Kedepan diharapkan para pengelola instansi/lembaga,atau organisasi dan masyarakat yang ada di Kota Batam dapat berperan serta untuk mendirikan dan mengelola Perpustakaan Taman Baca, Kampung Literasi, Rumah Baca, Rumah Pintar, Rumah Kreatif, Rumah Cerdas, Pojok Baca atau sejenisnya di Kota Batam.
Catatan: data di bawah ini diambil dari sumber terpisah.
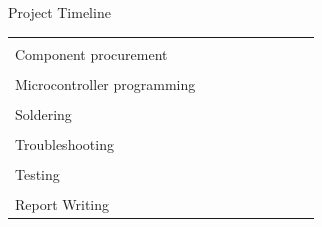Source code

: \documentclass[aspectratio=169]{beamer}
\begin{document}
\begin{frame}{Project Timeline}
\begin{table}[]
\begin{adjustbox}{totalheight=\baselineskip,center}
\begin{tabular}{|l|l|l|l|l|l|l|l|l|}
  \cellcolor[HTML]{6D9EEB} &
   &
   &
   &
   &
   \\ \hline
 &
   &
  \cellcolor[HTML]{93C47D} &
   &
  \cellcolor[HTML]{93C47D} &
   &
   &
   &
   \\ \cline{2-9} 
\multirow{-2}{*}{Component procurement} &
   &
  \cellcolor[HTML]{6D9EEB} &
   &
  \cellcolor[HTML]{6D9EEB} &
   &
   &
   &
   \\ \hline
 &
   &
   &
   &
  \cellcolor[HTML]{93C47D} &
  \cellcolor[HTML]{93C47D} &
  \cellcolor[HTML]{93C47D} &
   &
   \\ \cline{2-9} 
\multirow{-2}{*}{Microcontroller programming} &
   &
   &
   &
   &
  \cellcolor[HTML]{6D9EEB} &
  \cellcolor[HTML]{6D9EEB} &
   &
   \\ \hline
 &
   &
   &
   &
  \cellcolor[HTML]{93C47D} &
  \cellcolor[HTML]{93C47D} &
   &
   &
   \\ \cline{2-9} 
\multirow{-2}{*}{Soldering} &
   &
   &
   &
  \cellcolor[HTML]{6D9EEB} &
  \cellcolor[HTML]{6D9EEB} &
   &
   &
   \\ \hline
 &
   &
   &
   &
  \cellcolor[HTML]{93C47D} &
  \cellcolor[HTML]{93C47D} &
  \cellcolor[HTML]{93C47D} &
   &
   \\ \cline{2-9} 
\multirow{-2}{*}{Troubleshooting} &
   &
   &
   &
  \cellcolor[HTML]{6D9EEB} &
  \cellcolor[HTML]{6D9EEB} &
   &
   &
   \\ \hline
 &
   &
   &
   &
   &
  \cellcolor[HTML]{93C47D} &
  \cellcolor[HTML]{93C47D} &
  \cellcolor[HTML]{93C47D} &
   \\ \cline{2-9} 
\multirow{-2}{*}{Testing} &
   &
   &
   &
   &
  \cellcolor[HTML]{6D9EEB} &
  \cellcolor[HTML]{6D9EEB} &
   &
   \\ \hline
 &
   &
   &
   &
  \cellcolor[HTML]{93C47D} &
  \cellcolor[HTML]{93C47D} &
  \cellcolor[HTML]{93C47D} &
  \cellcolor[HTML]{93C47D} &
  \cellcolor[HTML]{93C47D} \\ \cline{2-9} 
\multirow{-2}{*}{Report Writing} &
   &
   &
   &
  \cellcolor[HTML]{6D9EEB} &
  \cellcolor[HTML]{6D9EEB} &
   &
   &
   \\ \hline
\end{tabular}
				\end{adjustbox}
			\end{table}
		\end{frame}
		
		
		
\end{document}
" Demikian Pokok-pokok pikiran yang mendasari Rancangan Peraturan daerah tentang penyelenggaraan Perpustakaan ini kami ajukan untuk kiranya dapat ditindaklanjuti sesuai tata tertib dan mekanisme yang  berlaku," katanya.
Pada kesempatan itu, Yusfa Hendri juga mengucapkan selamat menjalankan Ibadah Puasa 1442 Hijriah bagi umat Muslim yang menjalankannya.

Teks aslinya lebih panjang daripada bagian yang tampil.